The project is based on King County housing data, which contains a variety of features related to house sales. The dataset includes:

  • Sale prices (target variable)
  • House attributes like number of bedrooms, bathrooms, living area size, lot size, etc.
  • Geographical information such as location (latitude, longitude) and zip codes.
  • Date of sale, providing potential for feature engineering around seasonal trends.

We used a provided data dictionary to understand the meaning of each feature, ensuring we appropriately interpreted the data during analysis and modeling.


Project Workflow

1. Data Cleaning

Before diving into analysis, we performed a thorough data cleaning process to ensure the quality and integrity of the dataset:

  • Handled missing values by either imputing or dropping them, depending on the significance of the feature.
  • Ensured categorical variables with missing values were addressed by creating new categories rather than using common methods like mode or median imputation.
  • Verified date columns and ensured they were in the correct format to facilitate feature engineering.
  • Checked for outliers and decided on appropriate strategies for dealing with skewed data.

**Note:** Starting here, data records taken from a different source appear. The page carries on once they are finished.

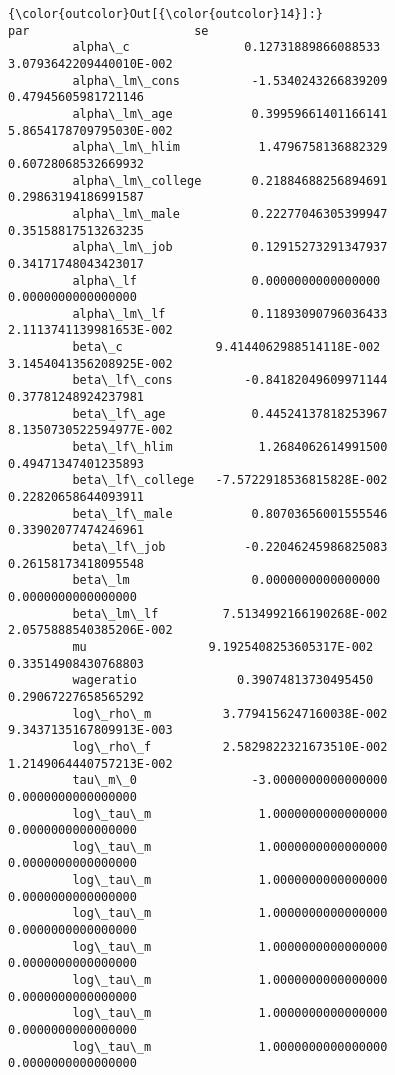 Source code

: \documentclass[11pt]{article}
\begin{document}
\begin{Verbatim}[commandchars=\\\{\}]
{\color{outcolor}Out[{\color{outcolor}14}]:}                                        par                       se
         alpha\_c                0.12731889866088533  3.0793642209440010E-002
         alpha\_lm\_cons          -1.5340243266839209      0.47945605981721146
         alpha\_lm\_age           0.39959661401166141  5.8654178709795030E-002
         alpha\_lm\_hlim           1.4796758136882329      0.60728068532669932
         alpha\_lm\_college       0.21884688256894691      0.29863194186991587
         alpha\_lm\_male          0.22277046305399947      0.35158817513263235
         alpha\_lm\_job           0.12915273291347937      0.34171748043423017
         alpha\_lf                0.0000000000000000       0.0000000000000000
         alpha\_lm\_lf            0.11893090796036433  2.1113741139981653E-002
         beta\_c             9.4144062988514118E-002  3.1454041356208925E-002
         beta\_lf\_cons          -0.84182049609971144      0.37781248924237981
         beta\_lf\_age            0.44524137818253967  8.1350730522594977E-002
         beta\_lf\_hlim            1.2684062614991500      0.49471347401235893
         beta\_lf\_college   -7.5722918536815828E-002      0.22820658644093911
         beta\_lf\_male           0.80703656001555546      0.33902077474246961
         beta\_lf\_job           -0.22046245986825083      0.26158173418095548
         beta\_lm                 0.0000000000000000       0.0000000000000000
         beta\_lm\_lf         7.5134992166190268E-002  2.0575888540385206E-002
         mu                 9.1925408253605317E-002      0.33514908430768803
         wageratio              0.39074813730495450      0.29067227658565292
         log\_rho\_m          3.7794156247160038E-002  9.3437135167809913E-003
         log\_rho\_f          2.5829822321673510E-002  1.2149064440757213E-002
         tau\_m\_0                -3.0000000000000000       0.0000000000000000
         log\_tau\_m               1.0000000000000000       0.0000000000000000
         log\_tau\_m               1.0000000000000000       0.0000000000000000
         log\_tau\_m               1.0000000000000000       0.0000000000000000
         log\_tau\_m               1.0000000000000000       0.0000000000000000
         log\_tau\_m               1.0000000000000000       0.0000000000000000
         log\_tau\_m               1.0000000000000000       0.0000000000000000
         log\_tau\_m               1.0000000000000000       0.0000000000000000
         log\_tau\_m               1.0000000000000000       0.0000000000000000

\end{Verbatim}
\end{document}
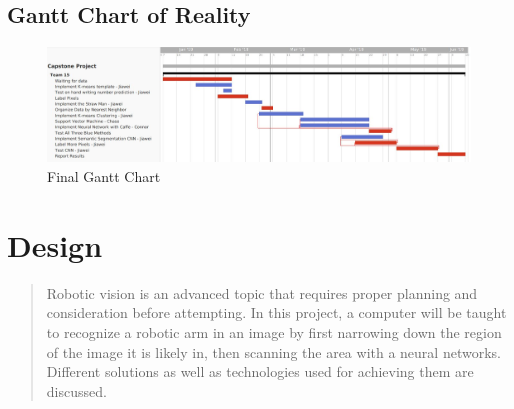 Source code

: \documentclass[10pt,journal,compsoc, draftclsnofoot,onecolumn]{IEEEtran}
\begin{document}
\subsection{Gantt Chart of Reality}
\begin{figure}[H]
  \begin{center}
    \includegraphics[width=1.\textwidth]{update_chart.JPG}
  \end{center}
  \caption{Final Gantt Chart}
\end{figure}


\newpage
\section{Design}

\begin{abstract}
Robotic vision is an advanced topic that requires proper planning and consideration before attempting. In this project, a computer will be taught to recognize a robotic arm in an image by first narrowing down the region of the image it is likely in, then scanning the area with a neural networks. Different solutions as well as technologies used for achieving them are discussed.
\end{abstract}
\end{document}
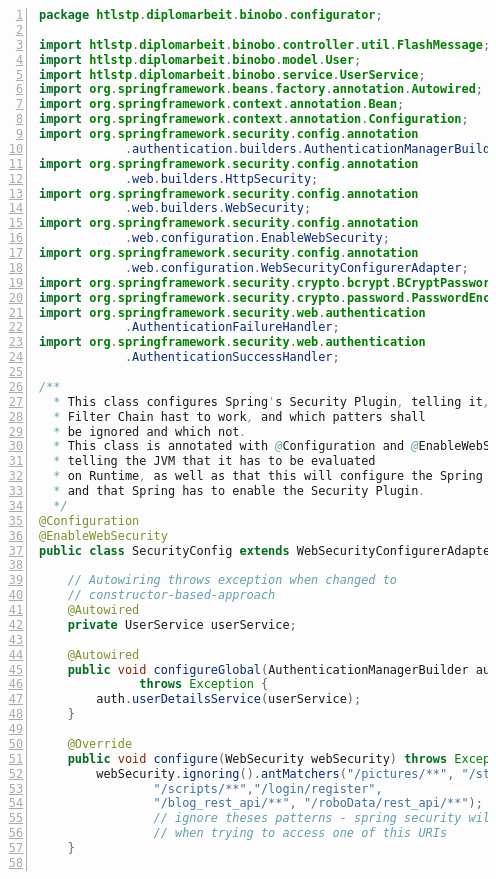 \documentclass[paper=a4,12pt]{scrreprt}
\begin{document}
\begin{lstlisting}[caption={Spring Security - Konfiguration}, captionpos=b, label={listing:spring_sec_config}, language=java, numbers=left,
  stepnumber=1]
package htlstp.diplomarbeit.binobo.configurator;

import htlstp.diplomarbeit.binobo.controller.util.FlashMessage;
import htlstp.diplomarbeit.binobo.model.User;
import htlstp.diplomarbeit.binobo.service.UserService;
import org.springframework.beans.factory.annotation.Autowired;
import org.springframework.context.annotation.Bean;
import org.springframework.context.annotation.Configuration;
import org.springframework.security.config.annotation
            .authentication.builders.AuthenticationManagerBuilder;
import org.springframework.security.config.annotation
            .web.builders.HttpSecurity;
import org.springframework.security.config.annotation
            .web.builders.WebSecurity;
import org.springframework.security.config.annotation
            .web.configuration.EnableWebSecurity;
import org.springframework.security.config.annotation
            .web.configuration.WebSecurityConfigurerAdapter;
import org.springframework.security.crypto.bcrypt.BCryptPasswordEncoder;
import org.springframework.security.crypto.password.PasswordEncoder;
import org.springframework.security.web.authentication
            .AuthenticationFailureHandler;
import org.springframework.security.web.authentication
            .AuthenticationSuccessHandler;

/**
  * This class configures Spring's Security Plugin, telling it, how the 
  * Filter Chain hast to work, and which patters shall
  * be ignored and which not.
  * This class is annotated with @Configuration and @EnableWebSecurity, 
  * telling the JVM that it has to be evaluated
  * on Runtime, as well as that this will configure the Spring environment 
  * and that Spring has to enable the Security Plugin.
  */
@Configuration
@EnableWebSecurity
public class SecurityConfig extends WebSecurityConfigurerAdapter {

    // Autowiring throws exception when changed to 
    // constructor-based-approach
    @Autowired
    private UserService userService;

    @Autowired
    public void configureGlobal(AuthenticationManagerBuilder auth) 
              throws Exception {
        auth.userDetailsService(userService);
    }

    @Override
    public void configure(WebSecurity webSecurity) throws Exception {
        webSecurity.ignoring().antMatchers("/pictures/**", "/styles/**",
                "/scripts/**","/login/register",
                "/blog_rest_api/**", "/roboData/rest_api/**");
                // ignore theses patterns - spring security will not get triggered
                // when trying to access one of this URIs
    }


\end{lstlisting}
\end{document}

2. Data Analysis and Visualization

With a clean dataset, we conducted an exploratory data analysis (EDA) to uncover patterns and relationships between the predictors and the target variable:

  • Histograms, scatter plots, and distribution plots were used to visualize the distribution of features and identify trends.
  • Price distribution was found to range from $78,000 to over $7,000,000, reflecting the wide variance in property values across King County.
  • Correlations between features were checked to ensure that highly correlated predictors could be properly managed to avoid multicollinearity.

3. Feature Engineering

One of the most critical aspects of this project was feature engineering:

  • Created new features based on domain knowledge, such as seasonality in house prices. We noted that house prices often fluctuate depending on the time of year, with certain periods exhibiting higher sales activity.
  • Engineered features like house age and distance to important amenities.
  • Mapped and encoded categorical variables to numerical representations to ensure compatibility with machine learning models.

4. Model Building

We developed several models to predict house prices, ensuring each model was fine-tuned for accuracy:

  • Models included StatsModels OLS Regression, Scikit-Learn Linear Regression, RandomForest Regressor, XGBoost, and LightGBM.
  • Our best-performing model was the XGBoost algorithm, with an accuracy score of 86.5% and a normalized RMSE of 0.0172. XGBoost performed well due to its ability to handle complex relationships and its efficient performance in gradient boosting.
  • We used cross-validation to ensure that our models did not overfit the data and generalize well to unseen data.

5. Model Evaluation

To evaluate the models:

  • We used the RMSE as a measure of how well the model’s predictions aligned with the actual values.
  • Accuracy scores were calculated, and we compared different models using metrics like R-squared.
  • Partial Dependency Plots (PDPs) were employed to better understand the influence of individual features on the predictions.

Key Insights and Results

  • Feature Importance: Through Partial Dependency Plots (PDPs), we found that factors such as square footage, location, and age of the house significantly impacted house prices.
  • Seasonality: As expected, house prices showed a seasonal trend, with higher sales and prices in specific periods of the year.
  • Geographical Influence: Properties located in certain neighborhoods or zip codes demonstrated a higher average price, underlining the importance of location in real estate.

Challenges

  1. Missing Data: Key features like certain property attributes had missing values. This required careful handling to avoid negatively impacting the model.
  2. Skewed Data: Many features were skewed, leading to challenges in deciding whether to log-transform or standardize the data.
  3. Domain Learning: As a group, we had to familiarize ourselves with real estate concepts, especially for feature engineering. This was a valuable learning experience as it improved our understanding of the domain.